Или почти.
Мне годиков столько, что на целую ладошку пальчиков хватит. Только один пальчик нужно загнуть.
Обо всем этом я, конечно, думал в садике – не дома же думать. Дома есть дела поинтереснее.
И думал я, когда нас по кроваткам порассажали после обеда.
Потому, что у нас карантин.
У нас маленький Вася – вообще-то он не самый маленький – Жора еще мельче, но маленьким все почему-то называют все-таки Васю, а не Жору – который нас с Борькой научил зубную пасту есть – гриппом заболел.
У нас всегда так, как кто-нибудь заболеет гриппом или свинкой, так сразу – карантин.
Карантин, это когда можно взять по одной игрушке и в кроватку.
После этого меняться игрушками уже нельзя.
Вот и в этот раз, взял я мячик, а мой друг Борька – кубики. Но только Поля Николаевна уложили нас по кроваткам, как мне сразу захотелось поиграть в кубики или даже в машину, но только не в мячик.

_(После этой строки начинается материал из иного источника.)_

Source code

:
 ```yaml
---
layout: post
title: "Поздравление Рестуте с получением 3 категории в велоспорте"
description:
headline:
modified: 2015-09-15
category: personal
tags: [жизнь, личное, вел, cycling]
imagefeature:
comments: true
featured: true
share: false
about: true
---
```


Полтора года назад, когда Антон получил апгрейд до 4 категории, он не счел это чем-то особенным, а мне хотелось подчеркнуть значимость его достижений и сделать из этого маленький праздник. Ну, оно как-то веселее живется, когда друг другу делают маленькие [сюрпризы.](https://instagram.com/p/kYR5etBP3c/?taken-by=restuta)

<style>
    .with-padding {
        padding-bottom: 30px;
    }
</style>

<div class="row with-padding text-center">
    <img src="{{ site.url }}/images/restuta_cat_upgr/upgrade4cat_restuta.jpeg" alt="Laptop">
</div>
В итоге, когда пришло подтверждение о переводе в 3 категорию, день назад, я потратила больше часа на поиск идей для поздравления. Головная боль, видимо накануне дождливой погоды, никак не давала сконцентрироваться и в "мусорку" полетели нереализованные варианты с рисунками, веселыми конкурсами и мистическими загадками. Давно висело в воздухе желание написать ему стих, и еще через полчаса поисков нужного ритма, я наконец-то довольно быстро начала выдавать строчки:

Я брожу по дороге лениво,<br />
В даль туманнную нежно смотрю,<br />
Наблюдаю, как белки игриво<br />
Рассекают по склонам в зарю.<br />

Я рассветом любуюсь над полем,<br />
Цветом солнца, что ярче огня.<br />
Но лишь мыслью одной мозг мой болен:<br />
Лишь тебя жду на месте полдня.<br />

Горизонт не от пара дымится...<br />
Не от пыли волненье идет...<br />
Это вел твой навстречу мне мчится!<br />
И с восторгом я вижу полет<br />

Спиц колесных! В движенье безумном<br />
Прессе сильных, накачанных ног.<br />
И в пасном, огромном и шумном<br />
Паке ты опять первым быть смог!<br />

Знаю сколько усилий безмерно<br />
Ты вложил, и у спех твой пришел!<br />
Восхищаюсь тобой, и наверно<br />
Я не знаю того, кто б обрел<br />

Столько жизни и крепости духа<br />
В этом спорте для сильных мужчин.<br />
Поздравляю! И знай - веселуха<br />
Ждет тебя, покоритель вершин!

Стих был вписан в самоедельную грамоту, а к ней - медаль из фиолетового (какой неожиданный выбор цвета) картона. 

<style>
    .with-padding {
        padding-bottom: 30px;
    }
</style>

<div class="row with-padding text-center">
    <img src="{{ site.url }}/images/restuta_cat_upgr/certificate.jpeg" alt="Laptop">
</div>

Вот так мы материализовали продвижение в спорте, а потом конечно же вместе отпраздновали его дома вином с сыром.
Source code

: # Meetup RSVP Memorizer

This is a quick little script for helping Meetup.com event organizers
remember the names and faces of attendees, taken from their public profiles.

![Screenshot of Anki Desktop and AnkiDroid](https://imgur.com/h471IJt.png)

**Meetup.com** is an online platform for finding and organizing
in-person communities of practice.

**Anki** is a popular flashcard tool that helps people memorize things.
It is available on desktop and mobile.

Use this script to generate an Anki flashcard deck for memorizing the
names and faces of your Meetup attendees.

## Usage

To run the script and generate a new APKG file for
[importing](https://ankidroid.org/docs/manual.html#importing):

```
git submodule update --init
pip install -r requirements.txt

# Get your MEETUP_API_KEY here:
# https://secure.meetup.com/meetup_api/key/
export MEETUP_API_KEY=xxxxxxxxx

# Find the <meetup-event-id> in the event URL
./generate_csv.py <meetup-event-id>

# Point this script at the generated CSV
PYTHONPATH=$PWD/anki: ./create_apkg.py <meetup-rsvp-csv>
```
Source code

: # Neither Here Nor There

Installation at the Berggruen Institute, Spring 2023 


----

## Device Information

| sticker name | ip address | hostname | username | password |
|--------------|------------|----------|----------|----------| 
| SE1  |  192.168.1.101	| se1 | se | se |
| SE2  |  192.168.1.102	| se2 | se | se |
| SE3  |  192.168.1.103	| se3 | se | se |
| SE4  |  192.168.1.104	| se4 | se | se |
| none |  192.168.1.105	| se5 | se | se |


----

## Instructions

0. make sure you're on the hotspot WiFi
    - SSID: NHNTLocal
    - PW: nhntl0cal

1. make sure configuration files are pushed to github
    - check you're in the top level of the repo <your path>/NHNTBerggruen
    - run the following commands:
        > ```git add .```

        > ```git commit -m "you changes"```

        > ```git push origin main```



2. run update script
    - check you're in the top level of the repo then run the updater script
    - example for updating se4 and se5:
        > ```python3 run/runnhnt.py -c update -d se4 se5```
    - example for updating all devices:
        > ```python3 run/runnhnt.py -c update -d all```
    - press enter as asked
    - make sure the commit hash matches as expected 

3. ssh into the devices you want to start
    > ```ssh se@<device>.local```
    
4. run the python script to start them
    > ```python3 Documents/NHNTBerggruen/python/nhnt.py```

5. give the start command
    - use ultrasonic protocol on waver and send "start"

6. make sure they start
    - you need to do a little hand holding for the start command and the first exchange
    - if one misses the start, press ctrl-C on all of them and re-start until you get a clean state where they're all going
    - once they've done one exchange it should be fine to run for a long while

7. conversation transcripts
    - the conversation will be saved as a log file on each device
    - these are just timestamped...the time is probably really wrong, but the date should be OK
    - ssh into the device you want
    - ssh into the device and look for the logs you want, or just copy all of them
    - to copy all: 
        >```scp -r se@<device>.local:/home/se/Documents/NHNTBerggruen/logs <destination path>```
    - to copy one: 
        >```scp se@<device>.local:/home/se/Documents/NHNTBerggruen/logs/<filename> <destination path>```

А Борьке в мячик захотелось поиграть.
Вот мы Полю Николаевну и спросили – можно нам поменяться? А Поля Николаевна сказала, что нельзя. И что мы должны лежать тихо.
Ну, я тихо полежал, а потом слышу – Борька говорит:
– Знаешь, Димка, если не дают игрушками меняться, давай поорем.
Я спросил:
– Вдвоем? – а Борька сказал:
– Я Верку за косу дерну, Юра, который всегда плачет, проснется и тоже заорет. А как начнем, так остальные поддержат, потому, что когда заставляют просто так лежать, поорать каждый согласится.
– А в угол – как? – спрашиваю я у Борьки.
– Так, ведь – карантин.
– Тогда давай, – говорю, и как брошу мячиком в Сережу. Тут и Верка орать начала, и Юра, и мы с Борькой, и все остальные. А потом пришел мой папа.
Он иногда приходит, чтобы меня домой отвести.
Папа вошел к нам в группу, посмотрел, что все делают и говорит:
– Все орут. Чувствуется, что настоящий коллектив. А по какому поводу орем?
Мы орать перестали, и Борька сказал:
– Нам, по поводу, не дают меняться игрушками.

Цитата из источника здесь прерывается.